I strongly beg to differ.  I dislike autobiographies as an "authentic" source mainly because they are auto.  They are self-written.  Unless they have been vetted by a Very Good Editor (which too many of them are not), they are coloured by the author's distorted view of themselves.

I'm sorry, Humanity, but far too many of us do not have an authentic picture of ourselves.  I've read enough autobiographies to know that the authors are trying to present themselves as they wish the world to see them, and not necessarily as the world sees them.

That said, autobiographies do a very subtextually good job in presenting a person as they are.  Y'all remember the kid from high school who thought he was so great?  We all knew he wasn't.

True Crime:  I consider this a cross between memoir and journalism.  Lots of people enjoy true crime.  Those sorts of people like keepin' it real.

I confess I read very little because I'm not a fan of crime on the whole, I dislike reality, and there's never enough info to satisfy my desire for a complete plot arc.  Details go missing, and sometimes the crime does not get solved.  This annoys me.  I'll keep my Crime fictional, thank you very much.  I wanna know whodunnit and that they get their just desserts.

How-To, Manuals, "For Dummies":  Wanna know how to do stuff?  This is the stuff to read.  I especially recommend the "For Dummies" (or "The Idiot's Guide") series.  These things are great!

Everyone can use a few more skillz.  Can you change the oil on your car?  Grab a manual and give it a go. Many libraries have them.  Play the guitar?  Guitar for Dummies, naturally.  Want to make a beautiful three-egg sponge?  Hah!  Cookbook!

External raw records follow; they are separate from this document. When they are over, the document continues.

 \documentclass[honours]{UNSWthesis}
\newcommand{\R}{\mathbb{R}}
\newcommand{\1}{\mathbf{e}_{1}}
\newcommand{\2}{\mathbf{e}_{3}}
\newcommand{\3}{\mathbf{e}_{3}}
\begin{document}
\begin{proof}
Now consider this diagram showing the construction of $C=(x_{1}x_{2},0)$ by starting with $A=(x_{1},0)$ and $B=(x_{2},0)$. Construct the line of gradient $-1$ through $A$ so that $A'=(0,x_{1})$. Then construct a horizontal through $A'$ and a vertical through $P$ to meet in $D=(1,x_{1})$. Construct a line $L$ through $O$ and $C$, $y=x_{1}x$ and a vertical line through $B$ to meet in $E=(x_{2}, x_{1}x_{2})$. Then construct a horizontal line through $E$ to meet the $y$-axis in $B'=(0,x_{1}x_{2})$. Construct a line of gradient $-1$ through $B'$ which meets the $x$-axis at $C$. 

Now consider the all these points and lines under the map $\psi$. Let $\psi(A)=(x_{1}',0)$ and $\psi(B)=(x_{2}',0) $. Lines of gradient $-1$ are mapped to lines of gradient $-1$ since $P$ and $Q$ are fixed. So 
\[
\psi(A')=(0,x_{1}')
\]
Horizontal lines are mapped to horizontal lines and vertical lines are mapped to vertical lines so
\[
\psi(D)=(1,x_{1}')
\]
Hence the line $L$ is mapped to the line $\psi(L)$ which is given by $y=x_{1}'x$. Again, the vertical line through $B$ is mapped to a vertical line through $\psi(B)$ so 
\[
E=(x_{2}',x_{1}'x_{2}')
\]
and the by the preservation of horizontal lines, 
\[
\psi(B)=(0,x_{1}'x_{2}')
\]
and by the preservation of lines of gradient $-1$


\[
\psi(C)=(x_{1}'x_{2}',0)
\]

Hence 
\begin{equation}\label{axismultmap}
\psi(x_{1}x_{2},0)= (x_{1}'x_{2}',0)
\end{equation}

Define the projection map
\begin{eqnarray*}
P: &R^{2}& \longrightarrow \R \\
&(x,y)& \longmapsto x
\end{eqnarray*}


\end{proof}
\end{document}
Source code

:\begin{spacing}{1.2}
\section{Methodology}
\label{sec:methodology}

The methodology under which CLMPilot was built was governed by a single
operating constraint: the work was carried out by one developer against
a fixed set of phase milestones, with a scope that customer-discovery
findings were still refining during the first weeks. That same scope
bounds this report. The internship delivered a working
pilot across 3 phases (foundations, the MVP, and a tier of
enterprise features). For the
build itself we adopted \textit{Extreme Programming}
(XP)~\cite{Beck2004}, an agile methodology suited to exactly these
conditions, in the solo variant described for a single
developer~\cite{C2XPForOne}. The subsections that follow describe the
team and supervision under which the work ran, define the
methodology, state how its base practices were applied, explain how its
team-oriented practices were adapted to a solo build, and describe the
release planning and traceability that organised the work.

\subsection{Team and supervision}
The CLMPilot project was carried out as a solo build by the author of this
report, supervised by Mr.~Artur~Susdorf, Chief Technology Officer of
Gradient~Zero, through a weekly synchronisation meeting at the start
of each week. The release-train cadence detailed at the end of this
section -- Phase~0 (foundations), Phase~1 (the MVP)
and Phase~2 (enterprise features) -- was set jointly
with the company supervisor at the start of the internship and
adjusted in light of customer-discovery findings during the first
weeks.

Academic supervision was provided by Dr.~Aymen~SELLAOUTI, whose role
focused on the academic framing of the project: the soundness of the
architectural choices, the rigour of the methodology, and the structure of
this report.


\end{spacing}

Pretty much anything you want to do, there's a book out there on how to do it.

Do manuals and How-To feel a bit overwhelming?  Go lite and google life hacks for some clever and easy stuff.

Self-Help:  Actually, the thought of anything to do with psychology makes my skin crawl (unless you're a neuropsychologist who loves scanning brains to see what makes 'em tick.  That's cool).  Yet there are so many self-help manuals out there.

I confess, I've read a dozen or so, usually at the insistence of other people.  I really should read more, as they do give an interesting insight into how Humans tick.

Reading one and adhering to its principles is, in my opinion, a one-way ticket to Nutsville.  Reading a dozen and gleaning wisdom from the chaff, that's not too bad an idea.

Now, Finance manuals.  How-To or Self-Help?  Dunno.  I absolutely adore them, especially Paul Clitheroe and Mr Money Mustache.

Magazines and Newspapers:   Yes, folks, the majority of these are non-fiction.  And you read them.

Now, go expand your reading repertoire.
Her Grace is awfully fond of reading.  She hopes you are too.